Voices of patients and the public shape the work of the West London Haemoglobinopathy Coordinating Centre (HCC).

The work of the HCC is steered by the Public and Patient Voice group. The group meets once a month normally on the last Thursday night of the month, but the timing of this is may to change. The group discusses the work of the HCC and how the resources of the HCC can be used to improve patient outcomes and which areas should be worked on as a priority.

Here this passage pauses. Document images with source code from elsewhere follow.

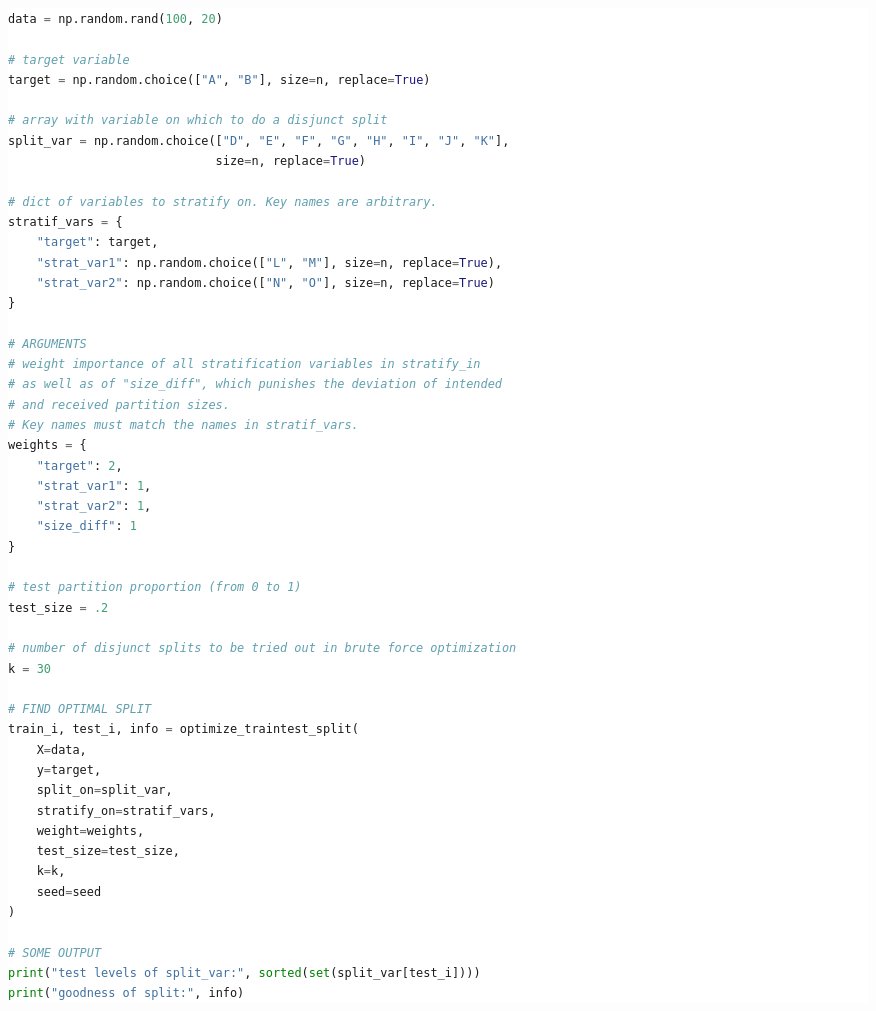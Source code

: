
 ```python
data = np.random.rand(100, 20)

# target variable
target = np.random.choice(["A", "B"], size=n, replace=True)

# array with variable on which to do a disjunct split
split_var = np.random.choice(["D", "E", "F", "G", "H", "I", "J", "K"],
                             size=n, replace=True)

# dict of variables to stratify on. Key names are arbitrary.
stratif_vars = {
    "target": target,
    "strat_var1": np.random.choice(["L", "M"], size=n, replace=True),
    "strat_var2": np.random.choice(["N", "O"], size=n, replace=True)
}

# ARGUMENTS
# weight importance of all stratification variables in stratify_in
# as well as of "size_diff", which punishes the deviation of intended
# and received partition sizes.
# Key names must match the names in stratif_vars.
weights = {
    "target": 2,
    "strat_var1": 1,
    "strat_var2": 1,
    "size_diff": 1
}

# test partition proportion (from 0 to 1)
test_size = .2

# number of disjunct splits to be tried out in brute force optimization
k = 30

# FIND OPTIMAL SPLIT
train_i, test_i, info = optimize_traintest_split(
    X=data,
    y=target,
    split_on=split_var,
    stratify_on=stratif_vars,
    weight=weights,
    test_size=test_size,
    k=k,
    seed=seed
)

# SOME OUTPUT
print("test levels of split_var:", sorted(set(split_var[test_i])))
print("goodness of split:", info)
```
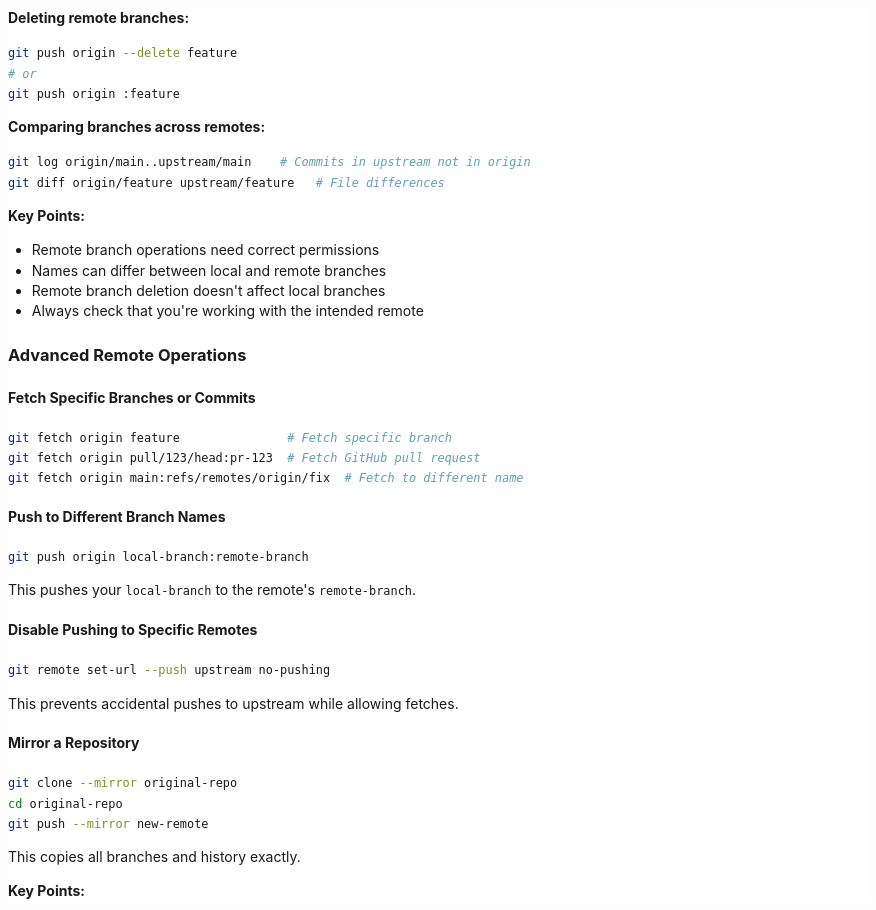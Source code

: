 **Deleting remote branches:**

```bash
git push origin --delete feature
# or
git push origin :feature
```

**Comparing branches across remotes:**

```bash
git log origin/main..upstream/main    # Commits in upstream not in origin
git diff origin/feature upstream/feature   # File differences
```

**Key Points:**

- Remote branch operations need correct permissions
- Names can differ between local and remote branches
- Remote branch deletion doesn't affect local branches
- Always check that you're working with the intended remote

### Advanced Remote Operations

#### Fetch Specific Branches or Commits

```bash
git fetch origin feature               # Fetch specific branch
git fetch origin pull/123/head:pr-123  # Fetch GitHub pull request
git fetch origin main:refs/remotes/origin/fix  # Fetch to different name
```

#### Push to Different Branch Names

```bash
git push origin local-branch:remote-branch
```

This pushes your `local-branch` to the remote's `remote-branch`.

#### Disable Pushing to Specific Remotes

```bash
git remote set-url --push upstream no-pushing
```

This prevents accidental pushes to upstream while allowing fetches.

#### Mirror a Repository

```bash
git clone --mirror original-repo
cd original-repo
git push --mirror new-remote
```

This copies all branches and history exactly.

**Key Points:**
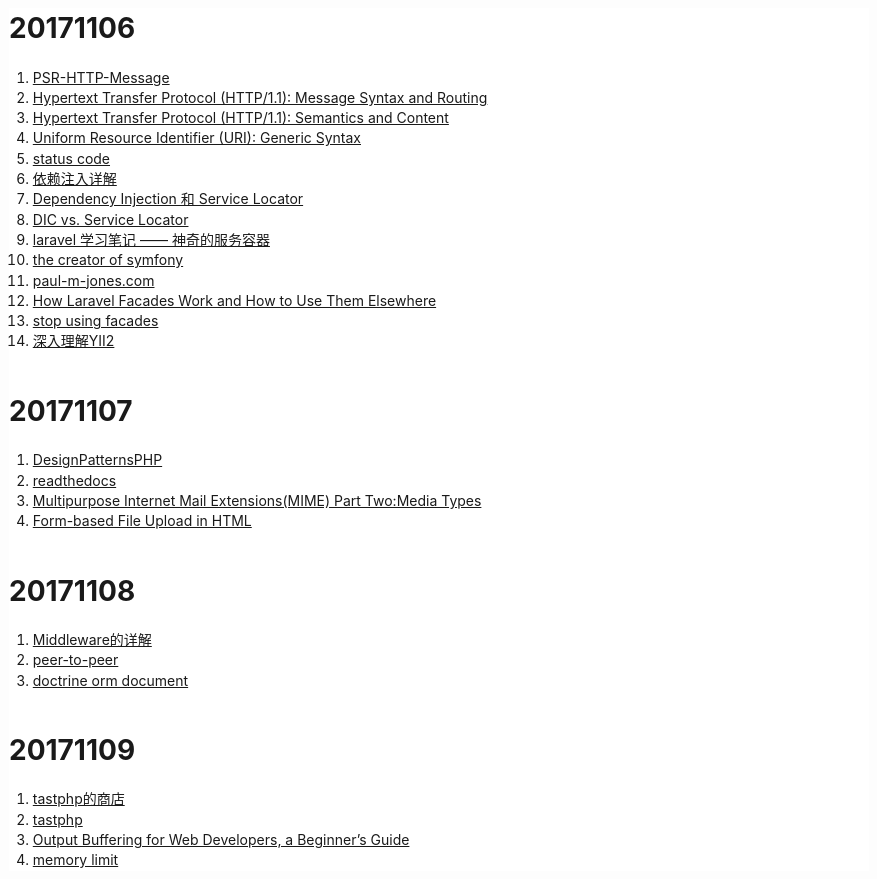 
# 20171106 

1. [PSR-HTTP-Message](http://www.php-fig.org/psr/psr-7/ "PSR-HTTP-Message")
2. [Hypertext Transfer Protocol (HTTP/1.1): Message Syntax and Routing](https://tools.ietf.org/html/rfc7230 "Message Syntax and Routing")
3. [Hypertext Transfer Protocol (HTTP/1.1): Semantics and Content](https://tools.ietf.org/html/rfc7231 "Hypertext Transfer Protocol:Semantics and Content")
4. [Uniform Resource Identifier (URI): Generic Syntax](https://tools.ietf.org/html/rfc3986 "Uniform Resource Identifier (URI): Generic Syntax")
5. [status code](https://www.w3.org/Protocols/rfc2616/rfc2616-sec10.html "status code")
6. [依赖注入详解](https://laravel-china.org/topics/2104/understanding-dependency-injection-and-inversion-of-control "依赖注入详解")
7. [Dependency Injection 和 Service Locator](https://huoding.com/2015/11/11/482 "Dependency Injection 和 Service Locator")
8. [DIC vs. Service Locator](https://www.littlehart.net/atthekeyboard/2012/06/06/dic-vs-service-locator/ "DIC vs. Service Locator")
9. [laravel 学习笔记 —— 神奇的服务容器](https://www.insp.top/article/learn-laravel-container "laravel 学习笔记 —— 神奇的服务容器")
10. [the creator of symfony](http://fabien.potencier.org/ "the creator of symfony")
11. [paul-m-jones.com](http://paul-m-jones.com/ "paul-m-jones.com")
12. [How Laravel Facades Work and How to Use Them Elsewhere](https://www.sitepoint.com/how-laravel-facades-work-and-how-to-use-them-elsewhere/ "How Laravel Facades Work and How to Use Them Elsewhere")
13. [stop using facades](http://programmingarehard.com/2014/01/11/stop-using-facades.html/ "stop using facades")
14. [深入理解YII2](http://www.digpage.com/di.html "深入理解YII2")

# 20171107

1. [DesignPatternsPHP](https://designpatternsphp.readthedocs.io/en/latest/"DesignPatternsPHP")
2. [readthedocs](https://readthedocs.org "readthedocs很多开源文档")
3. [  Multipurpose Internet Mail Extensions(MIME) Part Two:Media Types](https://tools.ietf.org/html/rfc2046 "Media Types")
4. [Form-based File Upload in HTML](https://tools.ietf.org/html/rfc1867 "Form-based File Upload in HTML")

# 20171108
1. [Middleware的详解](https://en.wikipedia.org/wiki/Middleware "Middleware")
2. [peer-to-peer](https://en.wikipedia.org/wiki/Peer-to-peer "peer-to-peer")
3. [doctrine orm document](http://docs.doctrine-project.org/projects/doctrine-orm/en/latest/tutorials/getting-started.html "doctrine orm document")

# 20171109
1. [tastphp的商店](https://www.clothesmake.com.cn/ "使用tastphp")
2. [tastphp](https://github.com/tastphp/tastphp/blob/master/README-CN.md "tastphp")
3. [Output Buffering for Web Developers, a Beginner’s Guide](https://web.archive.org/web/20101216035343/http://dev-tips.com/featured/output-buffering-for-web-developers-a-beginners-guide "Output Buffering for Web Developers, a Beginner’s Guide")
4. [memory limit](https://secure.php.net/manual/en/ini.core.php#ini.memory-limit "memory limit")
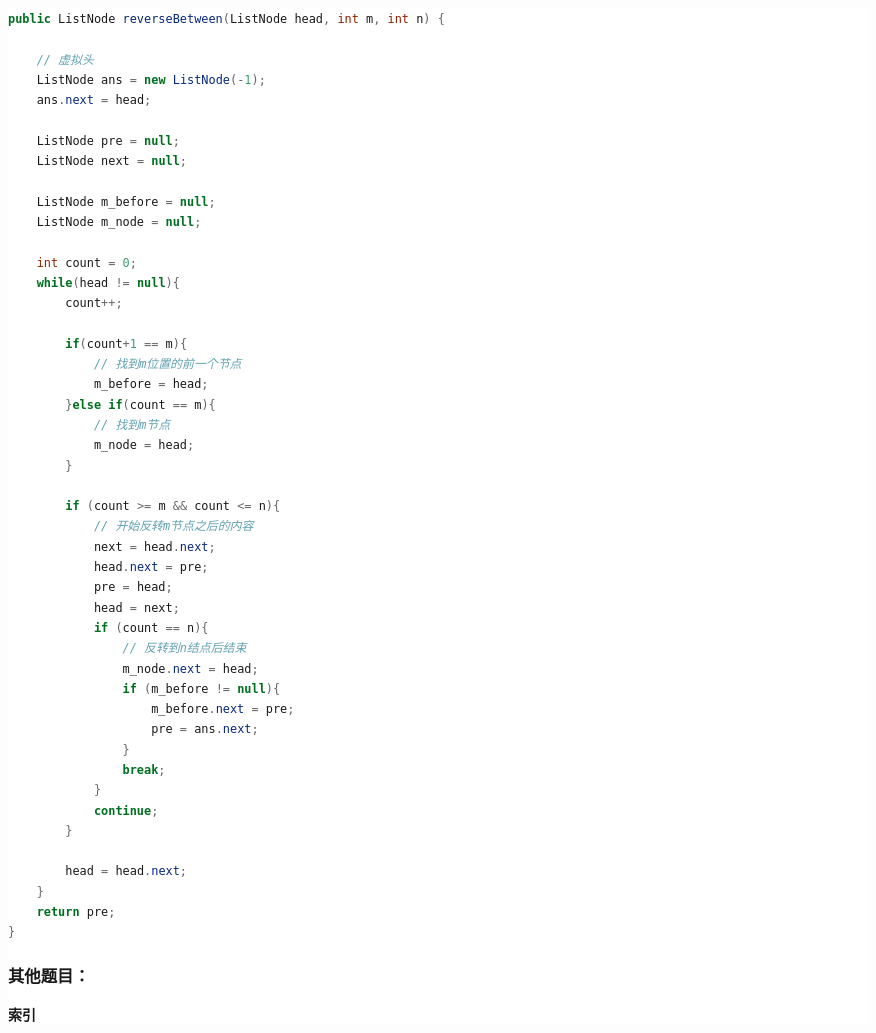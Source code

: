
 ```java
public ListNode reverseBetween(ListNode head, int m, int n) {

    // 虚拟头
    ListNode ans = new ListNode(-1);
    ans.next = head;

    ListNode pre = null;
    ListNode next = null;

    ListNode m_before = null;
    ListNode m_node = null;

    int count = 0;
    while(head != null){
        count++;

        if(count+1 == m){
            // 找到m位置的前一个节点
            m_before = head;
        }else if(count == m){
            // 找到m节点
            m_node = head;
        }

        if (count >= m && count <= n){
            // 开始反转m节点之后的内容
            next = head.next;
            head.next = pre;
            pre = head;
            head = next;
            if (count == n){
                // 反转到n结点后结束
                m_node.next = head;
                if (m_before != null){
                    m_before.next = pre;
                    pre = ans.next;
                }
                break;
            }
            continue;
        }

        head = head.next;
    }
    return pre;
}
```

### 其他题目：

**索引**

If you would like to attend the meetings please contact Ralph Brown and Eni Kuseju by clicking here

The PPV are involved in the setting of elements of the HCC’s education programme including asking the HCC to hold the following education sessions which are linked here:

24.06.2022 Ophthalmology and Sickle Cell Dr Evelyn Mensah

28.06.2022 Diagnosis and Management of Thalassaemia Dr Asad Luqmani

11.10.2022 Dentistry for Sickle Cell patients Dr Navdeep Kumar

  • The PPV group members have been involved in patient feedback sessions to Haematology departments and Emergency Departments
  • The PPV group also assist the West London HCC with suggesting helpful webpages such as citizen advice for the patient public
  • The PPV groups monitoring of emergency metrics at the specialist hospitals of the HCC has resulted in improvements being made to these services.
  • Members of the PPV group have also contributed to national reviews into Sickle Cell care
  • The PPV group has also been involved in the set-up and distribution of the patient survey for the region

The group is chaired by Patrick Ojeer a knowledgeable campaigner on the improvement of Sickle cell services.